I don’t know if it’s because I grew up in a different time period or whether my sense of humor is just misaligned, or if it’s just that I don’t have the background necessary, but I don’t understand shit.
I don’t get any of the jokes, some are just completely undecipherable, and some comics just leave me feeling stupid as hell.
How do you guys understand any of this? What do the user demographics of this community look like?
Is this a government psyop? Are these comics evidence trails to hire super smart cryptography detectives like Cicada 3301? Are they memetic triggers for activating sleeper agents? To be honest I think I’d feel better if it was.
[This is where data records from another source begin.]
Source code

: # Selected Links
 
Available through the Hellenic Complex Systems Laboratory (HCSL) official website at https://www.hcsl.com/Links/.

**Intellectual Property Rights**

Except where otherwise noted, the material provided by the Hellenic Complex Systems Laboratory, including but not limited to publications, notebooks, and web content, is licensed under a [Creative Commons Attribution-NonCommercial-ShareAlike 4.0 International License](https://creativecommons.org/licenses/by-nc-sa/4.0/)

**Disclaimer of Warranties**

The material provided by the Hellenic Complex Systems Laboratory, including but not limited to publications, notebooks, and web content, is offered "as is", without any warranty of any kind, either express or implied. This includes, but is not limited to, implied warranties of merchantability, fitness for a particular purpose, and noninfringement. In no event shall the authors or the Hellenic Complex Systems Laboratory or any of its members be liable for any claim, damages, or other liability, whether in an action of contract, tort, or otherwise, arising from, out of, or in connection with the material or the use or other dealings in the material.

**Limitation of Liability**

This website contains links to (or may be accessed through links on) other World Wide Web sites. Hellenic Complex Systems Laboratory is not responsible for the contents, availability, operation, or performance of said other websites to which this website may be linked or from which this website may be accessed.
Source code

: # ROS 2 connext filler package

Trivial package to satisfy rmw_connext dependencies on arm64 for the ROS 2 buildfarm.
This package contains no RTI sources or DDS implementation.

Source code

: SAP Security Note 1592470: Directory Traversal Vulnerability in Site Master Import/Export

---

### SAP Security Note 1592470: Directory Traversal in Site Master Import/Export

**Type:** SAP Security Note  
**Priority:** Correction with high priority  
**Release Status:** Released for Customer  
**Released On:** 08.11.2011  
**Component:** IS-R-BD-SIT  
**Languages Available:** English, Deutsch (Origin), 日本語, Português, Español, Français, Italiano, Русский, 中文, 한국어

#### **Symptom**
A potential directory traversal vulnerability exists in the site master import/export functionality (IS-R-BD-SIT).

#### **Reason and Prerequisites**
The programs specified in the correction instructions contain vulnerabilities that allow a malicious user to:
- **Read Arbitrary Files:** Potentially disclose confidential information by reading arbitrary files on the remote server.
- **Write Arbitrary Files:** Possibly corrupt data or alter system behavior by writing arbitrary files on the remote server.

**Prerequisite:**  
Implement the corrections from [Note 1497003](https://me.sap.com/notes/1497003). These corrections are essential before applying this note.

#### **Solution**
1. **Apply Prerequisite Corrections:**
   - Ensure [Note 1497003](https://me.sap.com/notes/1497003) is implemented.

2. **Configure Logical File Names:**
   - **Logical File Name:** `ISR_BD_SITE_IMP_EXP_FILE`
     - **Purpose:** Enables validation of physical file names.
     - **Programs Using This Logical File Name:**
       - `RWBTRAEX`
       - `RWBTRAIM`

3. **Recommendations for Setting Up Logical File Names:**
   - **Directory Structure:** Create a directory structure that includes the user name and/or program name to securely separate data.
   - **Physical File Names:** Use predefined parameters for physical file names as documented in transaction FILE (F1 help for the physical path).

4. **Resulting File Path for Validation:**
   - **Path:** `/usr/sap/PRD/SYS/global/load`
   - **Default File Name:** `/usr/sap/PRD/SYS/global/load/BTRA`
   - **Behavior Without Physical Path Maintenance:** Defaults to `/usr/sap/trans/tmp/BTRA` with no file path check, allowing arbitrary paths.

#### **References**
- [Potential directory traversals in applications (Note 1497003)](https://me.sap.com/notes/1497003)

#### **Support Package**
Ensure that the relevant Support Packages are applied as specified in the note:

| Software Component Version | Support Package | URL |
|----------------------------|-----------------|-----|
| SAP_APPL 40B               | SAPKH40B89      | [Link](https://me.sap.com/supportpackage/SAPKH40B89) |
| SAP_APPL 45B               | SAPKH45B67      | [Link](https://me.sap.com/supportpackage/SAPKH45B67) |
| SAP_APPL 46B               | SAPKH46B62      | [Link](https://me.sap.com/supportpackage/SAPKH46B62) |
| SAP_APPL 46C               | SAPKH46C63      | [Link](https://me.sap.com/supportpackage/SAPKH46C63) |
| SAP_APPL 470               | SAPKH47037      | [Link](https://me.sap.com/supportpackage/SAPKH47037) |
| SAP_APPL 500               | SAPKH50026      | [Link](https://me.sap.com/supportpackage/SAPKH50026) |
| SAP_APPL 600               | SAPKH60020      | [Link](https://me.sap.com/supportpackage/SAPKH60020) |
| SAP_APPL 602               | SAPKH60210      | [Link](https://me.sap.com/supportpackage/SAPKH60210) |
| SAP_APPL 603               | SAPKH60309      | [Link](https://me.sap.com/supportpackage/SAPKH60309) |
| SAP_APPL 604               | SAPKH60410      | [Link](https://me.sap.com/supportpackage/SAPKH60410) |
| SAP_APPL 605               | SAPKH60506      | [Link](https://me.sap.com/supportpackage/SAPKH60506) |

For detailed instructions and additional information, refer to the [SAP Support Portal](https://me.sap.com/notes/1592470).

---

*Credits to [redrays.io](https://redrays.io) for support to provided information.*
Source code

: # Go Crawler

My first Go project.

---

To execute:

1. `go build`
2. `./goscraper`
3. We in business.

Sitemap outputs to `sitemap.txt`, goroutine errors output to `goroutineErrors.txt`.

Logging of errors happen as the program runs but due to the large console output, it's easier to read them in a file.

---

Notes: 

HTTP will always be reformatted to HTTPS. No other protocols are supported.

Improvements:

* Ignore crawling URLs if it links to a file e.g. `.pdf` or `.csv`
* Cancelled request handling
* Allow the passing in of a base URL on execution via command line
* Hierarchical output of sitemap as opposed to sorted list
I think a couple things are in play:
TLDR: Like a stupid meme, many Larson comics require shared transient context we’re missing now. Some are also just fukin weird, like cow tools. But some were very accessible and became hugely popular. These mega-star strips cemented Far Side’s popularity, and which gave Larson the autonomy to stay weird when he chose. Now we waste time trying to figure out what they meant.
/thread
Thanks. I understand this a little better now. As for other comics, I’ve read Calvin and Hobbes and have no problem reading them cover to cover. And the comparison to memes make this whole thing make a lot more sense - we weren’t there for it, so it makes little sense, but they might still have been funny in its time like Markiplier farquad saying “E” was (for a few weeks some time ago) for us.
When I was young, I used to have a t-shirt of the comic where a dog is trying to lure a cat into a dryer with a sign that says “CAT FUD”. I mostly encountered his comics in a similar way. In bookstores, posters, etc. I didn’t even know the name of it at the time. So I agree it felt like a cultural thing back then to me.